-------- RECORDS PROVIDED
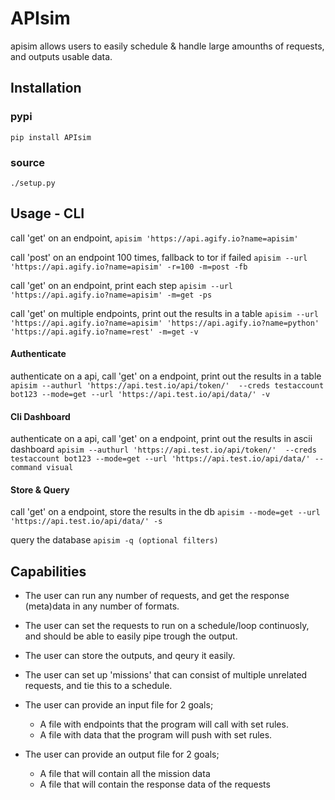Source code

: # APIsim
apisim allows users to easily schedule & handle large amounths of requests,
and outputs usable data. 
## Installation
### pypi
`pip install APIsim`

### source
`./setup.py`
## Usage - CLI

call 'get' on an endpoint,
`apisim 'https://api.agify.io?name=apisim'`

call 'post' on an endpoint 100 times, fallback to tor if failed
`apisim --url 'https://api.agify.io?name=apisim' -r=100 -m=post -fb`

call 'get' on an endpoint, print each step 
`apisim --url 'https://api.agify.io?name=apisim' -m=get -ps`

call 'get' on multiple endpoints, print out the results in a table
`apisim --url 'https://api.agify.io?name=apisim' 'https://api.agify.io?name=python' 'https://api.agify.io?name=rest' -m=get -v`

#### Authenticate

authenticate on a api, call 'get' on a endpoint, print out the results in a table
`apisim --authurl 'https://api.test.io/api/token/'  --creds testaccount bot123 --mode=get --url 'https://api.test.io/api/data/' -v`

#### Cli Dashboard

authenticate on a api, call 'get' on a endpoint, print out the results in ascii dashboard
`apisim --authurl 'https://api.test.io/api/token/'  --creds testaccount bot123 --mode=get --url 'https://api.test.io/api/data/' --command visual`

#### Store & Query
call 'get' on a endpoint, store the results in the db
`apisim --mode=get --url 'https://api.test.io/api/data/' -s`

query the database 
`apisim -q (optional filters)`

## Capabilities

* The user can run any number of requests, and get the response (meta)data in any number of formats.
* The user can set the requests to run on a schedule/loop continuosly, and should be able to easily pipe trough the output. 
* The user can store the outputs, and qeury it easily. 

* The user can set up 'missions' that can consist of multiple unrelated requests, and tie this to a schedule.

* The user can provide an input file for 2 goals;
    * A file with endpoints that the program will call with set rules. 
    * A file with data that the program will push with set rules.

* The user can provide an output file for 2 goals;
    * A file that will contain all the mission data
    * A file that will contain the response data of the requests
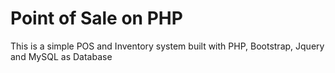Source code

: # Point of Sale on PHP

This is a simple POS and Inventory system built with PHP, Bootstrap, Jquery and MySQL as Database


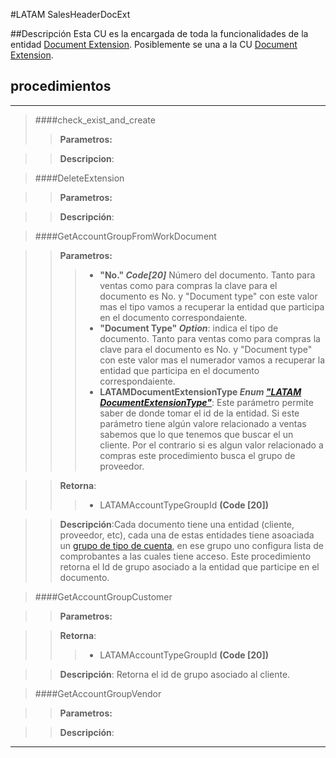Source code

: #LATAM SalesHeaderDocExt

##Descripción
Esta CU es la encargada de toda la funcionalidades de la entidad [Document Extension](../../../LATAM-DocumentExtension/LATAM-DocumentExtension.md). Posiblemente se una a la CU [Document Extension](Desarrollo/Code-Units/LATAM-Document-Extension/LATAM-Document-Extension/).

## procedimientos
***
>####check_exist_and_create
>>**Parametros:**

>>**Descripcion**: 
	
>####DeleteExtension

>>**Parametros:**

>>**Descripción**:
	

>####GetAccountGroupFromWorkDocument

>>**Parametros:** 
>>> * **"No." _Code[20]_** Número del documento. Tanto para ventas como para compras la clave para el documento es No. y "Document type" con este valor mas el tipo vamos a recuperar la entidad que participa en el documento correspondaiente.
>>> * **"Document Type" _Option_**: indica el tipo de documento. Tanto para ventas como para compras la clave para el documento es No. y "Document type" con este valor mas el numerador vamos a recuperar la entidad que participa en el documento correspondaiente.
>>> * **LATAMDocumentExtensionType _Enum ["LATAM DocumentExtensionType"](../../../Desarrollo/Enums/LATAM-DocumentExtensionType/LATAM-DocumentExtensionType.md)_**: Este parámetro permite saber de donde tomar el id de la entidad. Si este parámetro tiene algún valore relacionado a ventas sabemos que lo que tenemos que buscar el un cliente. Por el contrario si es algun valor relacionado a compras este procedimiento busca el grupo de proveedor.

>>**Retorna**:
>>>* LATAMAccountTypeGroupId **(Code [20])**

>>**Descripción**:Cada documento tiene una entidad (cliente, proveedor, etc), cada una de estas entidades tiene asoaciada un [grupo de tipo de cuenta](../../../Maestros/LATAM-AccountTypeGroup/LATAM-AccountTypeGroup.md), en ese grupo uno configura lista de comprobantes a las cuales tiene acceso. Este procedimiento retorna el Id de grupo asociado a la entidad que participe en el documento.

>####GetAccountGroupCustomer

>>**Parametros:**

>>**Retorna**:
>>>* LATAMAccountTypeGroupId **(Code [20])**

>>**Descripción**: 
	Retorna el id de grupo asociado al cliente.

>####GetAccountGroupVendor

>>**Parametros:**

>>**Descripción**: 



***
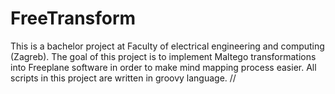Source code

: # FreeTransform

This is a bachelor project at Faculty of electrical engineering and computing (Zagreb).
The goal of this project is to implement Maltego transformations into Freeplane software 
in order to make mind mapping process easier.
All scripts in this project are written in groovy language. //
----------------
#### AIM OF THE TASK:
Copy nothing but the lines from the line that contains "Retorna el id de grupo asociado al cliente." through the end of the listing, exactly, and keep pictures out of it.

#### ANSWER SPACE:
	Retorna el id de grupo asociado al cliente.

>####GetAccountGroupVendor

>>**Parametros:**

>>**Descripción**: 



***
Source code

: # FreeTransform

This is a bachelor project at Faculty of electrical engineering and computing (Zagreb).
The goal of this project is to implement Maltego transformations into Freeplane software 
in order to make mind mapping process easier.
All scripts in this project are written in groovy language. //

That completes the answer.